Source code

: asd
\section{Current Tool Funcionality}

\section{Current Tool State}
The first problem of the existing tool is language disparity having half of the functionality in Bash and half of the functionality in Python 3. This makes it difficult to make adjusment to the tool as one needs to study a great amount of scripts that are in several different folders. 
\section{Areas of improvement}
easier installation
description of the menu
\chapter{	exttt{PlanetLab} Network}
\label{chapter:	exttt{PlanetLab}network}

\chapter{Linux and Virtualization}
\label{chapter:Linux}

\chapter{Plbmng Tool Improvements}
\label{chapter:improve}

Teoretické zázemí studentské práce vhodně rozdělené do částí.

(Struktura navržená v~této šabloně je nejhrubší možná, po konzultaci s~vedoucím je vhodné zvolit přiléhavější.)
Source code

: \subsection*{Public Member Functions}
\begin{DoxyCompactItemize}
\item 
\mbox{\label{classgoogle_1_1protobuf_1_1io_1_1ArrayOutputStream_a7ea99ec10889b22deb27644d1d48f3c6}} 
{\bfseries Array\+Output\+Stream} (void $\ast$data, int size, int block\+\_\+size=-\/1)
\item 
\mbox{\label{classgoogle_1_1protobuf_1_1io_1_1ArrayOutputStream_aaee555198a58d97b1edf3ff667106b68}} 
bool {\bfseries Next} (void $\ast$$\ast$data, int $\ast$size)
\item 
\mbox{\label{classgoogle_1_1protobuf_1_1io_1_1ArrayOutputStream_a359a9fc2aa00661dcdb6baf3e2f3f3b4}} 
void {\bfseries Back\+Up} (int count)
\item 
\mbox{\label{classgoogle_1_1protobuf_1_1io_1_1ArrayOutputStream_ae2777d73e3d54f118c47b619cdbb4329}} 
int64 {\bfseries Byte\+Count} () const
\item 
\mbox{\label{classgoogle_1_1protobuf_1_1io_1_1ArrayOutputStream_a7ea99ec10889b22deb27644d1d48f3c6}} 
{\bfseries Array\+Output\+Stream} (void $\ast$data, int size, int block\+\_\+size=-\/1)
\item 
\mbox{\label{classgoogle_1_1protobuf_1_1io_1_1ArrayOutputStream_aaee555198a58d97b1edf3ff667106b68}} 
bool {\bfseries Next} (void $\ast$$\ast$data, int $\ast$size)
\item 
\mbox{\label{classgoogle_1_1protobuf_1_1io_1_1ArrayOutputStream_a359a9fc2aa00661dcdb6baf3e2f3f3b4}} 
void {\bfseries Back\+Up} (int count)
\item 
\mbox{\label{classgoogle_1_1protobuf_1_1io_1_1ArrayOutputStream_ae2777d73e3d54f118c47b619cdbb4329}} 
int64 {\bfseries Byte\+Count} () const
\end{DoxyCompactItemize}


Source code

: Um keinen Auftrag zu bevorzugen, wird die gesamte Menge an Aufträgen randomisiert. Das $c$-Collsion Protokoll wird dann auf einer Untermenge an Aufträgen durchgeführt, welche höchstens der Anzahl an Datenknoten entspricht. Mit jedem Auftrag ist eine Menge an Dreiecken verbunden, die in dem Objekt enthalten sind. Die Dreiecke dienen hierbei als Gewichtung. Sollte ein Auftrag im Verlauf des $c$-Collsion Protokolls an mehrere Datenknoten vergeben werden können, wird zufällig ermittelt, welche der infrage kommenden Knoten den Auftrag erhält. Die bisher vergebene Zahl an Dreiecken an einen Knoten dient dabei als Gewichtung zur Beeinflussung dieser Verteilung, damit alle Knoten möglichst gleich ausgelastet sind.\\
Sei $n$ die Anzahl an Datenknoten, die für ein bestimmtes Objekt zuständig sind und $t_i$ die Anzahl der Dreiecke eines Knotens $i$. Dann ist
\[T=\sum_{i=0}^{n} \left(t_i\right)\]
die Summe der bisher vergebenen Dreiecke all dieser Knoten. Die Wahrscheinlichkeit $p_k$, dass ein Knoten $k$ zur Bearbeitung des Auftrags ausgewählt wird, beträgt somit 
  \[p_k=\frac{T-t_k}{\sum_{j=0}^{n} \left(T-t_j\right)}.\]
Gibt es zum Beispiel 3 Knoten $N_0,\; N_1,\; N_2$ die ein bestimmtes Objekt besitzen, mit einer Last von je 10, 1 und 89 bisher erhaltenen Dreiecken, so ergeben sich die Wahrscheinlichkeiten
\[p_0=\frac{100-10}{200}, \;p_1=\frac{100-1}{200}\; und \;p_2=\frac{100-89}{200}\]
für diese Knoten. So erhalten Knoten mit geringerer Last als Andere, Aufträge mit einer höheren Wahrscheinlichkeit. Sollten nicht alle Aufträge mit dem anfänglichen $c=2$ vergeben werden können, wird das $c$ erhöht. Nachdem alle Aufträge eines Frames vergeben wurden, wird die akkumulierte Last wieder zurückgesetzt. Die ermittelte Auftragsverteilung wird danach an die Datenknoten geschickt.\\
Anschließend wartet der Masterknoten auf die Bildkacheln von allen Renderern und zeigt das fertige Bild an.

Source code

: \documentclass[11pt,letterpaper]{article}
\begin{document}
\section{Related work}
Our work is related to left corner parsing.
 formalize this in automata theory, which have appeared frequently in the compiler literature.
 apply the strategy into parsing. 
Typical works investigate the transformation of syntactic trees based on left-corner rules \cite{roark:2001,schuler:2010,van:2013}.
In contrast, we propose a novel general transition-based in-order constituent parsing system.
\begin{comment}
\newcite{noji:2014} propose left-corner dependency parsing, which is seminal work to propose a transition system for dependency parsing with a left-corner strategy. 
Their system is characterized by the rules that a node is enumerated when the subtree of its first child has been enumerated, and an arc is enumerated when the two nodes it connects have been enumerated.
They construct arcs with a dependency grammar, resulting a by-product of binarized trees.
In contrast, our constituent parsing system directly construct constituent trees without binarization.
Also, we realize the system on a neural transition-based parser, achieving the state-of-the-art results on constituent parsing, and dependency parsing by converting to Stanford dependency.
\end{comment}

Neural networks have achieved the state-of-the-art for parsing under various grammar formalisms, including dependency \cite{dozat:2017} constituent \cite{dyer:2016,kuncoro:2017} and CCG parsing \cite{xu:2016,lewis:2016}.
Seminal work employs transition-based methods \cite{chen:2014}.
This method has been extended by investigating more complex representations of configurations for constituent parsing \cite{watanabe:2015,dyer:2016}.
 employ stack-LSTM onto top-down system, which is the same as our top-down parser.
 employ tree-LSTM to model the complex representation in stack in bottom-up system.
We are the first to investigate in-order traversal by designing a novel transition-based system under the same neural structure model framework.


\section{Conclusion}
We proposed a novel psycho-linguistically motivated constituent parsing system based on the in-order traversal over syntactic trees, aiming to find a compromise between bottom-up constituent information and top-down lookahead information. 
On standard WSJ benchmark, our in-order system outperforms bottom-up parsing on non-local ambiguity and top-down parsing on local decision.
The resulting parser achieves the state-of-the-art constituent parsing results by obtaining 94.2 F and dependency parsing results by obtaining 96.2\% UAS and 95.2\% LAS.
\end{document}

------------------------------------------------------------

- [INSTRUCTIONS FOR THE TASK]:
For the listing above, identify each line bearing "begin".

- [WRITTEN REPLY]:
\begin{DoxyCompactItemize}
\begin{document}
\begin{comment}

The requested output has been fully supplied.